Cape Town - South Africa is living beyond its means, and the country may reach a level of 60% debt to GDP in a few years’ time. 

So says economist Mike Schüssler in an opinion piece written for TreasuryOne. This has not gone unnoticed by the major rating agencies, and Schüssler says "concern that South Africa is living beyond its means is coming over loud and clear. Government is likely to have a deficit of over 4% for this year and next year will be close to that as well."

The rising government debt



South African ratings are inching towards the bottom end of investment grade ratings, says Schüssler.
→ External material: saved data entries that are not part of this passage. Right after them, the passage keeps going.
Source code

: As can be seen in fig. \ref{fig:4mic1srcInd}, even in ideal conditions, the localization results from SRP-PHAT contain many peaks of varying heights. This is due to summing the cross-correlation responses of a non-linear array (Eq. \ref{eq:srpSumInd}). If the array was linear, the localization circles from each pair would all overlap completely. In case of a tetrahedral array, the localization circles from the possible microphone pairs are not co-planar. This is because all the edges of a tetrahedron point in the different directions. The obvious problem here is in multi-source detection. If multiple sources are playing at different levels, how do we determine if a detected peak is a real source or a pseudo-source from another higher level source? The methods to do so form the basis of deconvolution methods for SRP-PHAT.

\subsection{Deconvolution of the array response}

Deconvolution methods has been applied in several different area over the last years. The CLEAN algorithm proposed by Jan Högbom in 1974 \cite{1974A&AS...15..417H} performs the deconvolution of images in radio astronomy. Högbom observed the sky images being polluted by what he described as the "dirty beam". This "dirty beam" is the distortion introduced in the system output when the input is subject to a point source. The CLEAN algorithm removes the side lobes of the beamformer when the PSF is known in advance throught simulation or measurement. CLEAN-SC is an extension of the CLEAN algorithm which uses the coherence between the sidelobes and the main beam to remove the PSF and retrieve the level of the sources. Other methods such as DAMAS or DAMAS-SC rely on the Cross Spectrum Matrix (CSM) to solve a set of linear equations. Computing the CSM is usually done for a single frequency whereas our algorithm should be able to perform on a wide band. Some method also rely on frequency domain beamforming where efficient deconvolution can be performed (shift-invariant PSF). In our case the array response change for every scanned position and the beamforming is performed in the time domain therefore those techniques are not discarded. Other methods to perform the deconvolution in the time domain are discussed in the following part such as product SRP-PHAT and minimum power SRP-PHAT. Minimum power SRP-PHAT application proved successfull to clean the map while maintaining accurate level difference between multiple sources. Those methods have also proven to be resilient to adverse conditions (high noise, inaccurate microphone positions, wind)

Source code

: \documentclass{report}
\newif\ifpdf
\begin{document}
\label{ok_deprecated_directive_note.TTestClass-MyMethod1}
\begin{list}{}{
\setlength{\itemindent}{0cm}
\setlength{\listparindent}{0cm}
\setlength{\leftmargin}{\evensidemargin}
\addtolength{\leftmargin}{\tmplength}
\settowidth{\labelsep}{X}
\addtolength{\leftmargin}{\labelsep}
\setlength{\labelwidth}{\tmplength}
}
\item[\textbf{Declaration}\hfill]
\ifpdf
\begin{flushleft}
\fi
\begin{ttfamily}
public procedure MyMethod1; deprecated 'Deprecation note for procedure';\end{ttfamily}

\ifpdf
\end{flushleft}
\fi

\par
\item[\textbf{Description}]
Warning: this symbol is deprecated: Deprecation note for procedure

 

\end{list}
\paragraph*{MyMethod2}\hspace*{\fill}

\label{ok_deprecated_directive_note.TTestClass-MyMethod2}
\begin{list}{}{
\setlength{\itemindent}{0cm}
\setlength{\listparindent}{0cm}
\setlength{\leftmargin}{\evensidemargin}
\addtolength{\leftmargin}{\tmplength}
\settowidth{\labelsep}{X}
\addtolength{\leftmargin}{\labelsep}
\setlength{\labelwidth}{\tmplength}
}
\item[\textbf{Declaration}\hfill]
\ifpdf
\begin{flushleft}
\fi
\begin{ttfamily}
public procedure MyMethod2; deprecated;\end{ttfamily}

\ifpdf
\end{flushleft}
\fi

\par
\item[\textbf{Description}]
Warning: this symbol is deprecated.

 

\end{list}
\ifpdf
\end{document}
Standard and Poor's, Moody’s and Fitch, which make up nearly 95% of US and European ratings, are slowly dropping SA’s grade lower and lower.

His biggest current concern, says Schüssler, is the likely downgrade of SA by two of the three major rating agencies in the next year - "but more probably in the next nine months".

But that's not all: "Smaller national credit rating agencies from Japan and China are very likely to also downgrade South Africa; although I think that is perhaps just about a quarter or so of inflows, the fact is that these ratings will also hurt us in the margins just when we have to borrow huge amounts of money for capital expenditure programmes from State Owned Enterprises", which according to government is well over R1trn.

So how do we compare to other Brics - Brazil, Russia, India, China and South Africa - nations? "Compared to the other Brics countries, SA still has a relatively high rating from many a rating agency given our low growth and high unemployment and certainly high current account and government deficits.

"That says one thing and one thing only: the downgrades are coming. On the data I would think South Africa looks much more like Brazil and here and there weaker.

The Brics country ratings compared



As a consequence of downgrades, says Schüssler, the rand "will not get the inflow it needs to cover our import bill anymore. Any drop in commodity prices and the currency will search for a bottom far below present levels."

The government's need for investment in hard assets like roads is again a story of a need for capital - and foreign capital at that.

"Life for our finance minister and government will be hard from here on in. Not nice, but the one certainty now is the downgrades are going to keep coming for a while," says Schüssler.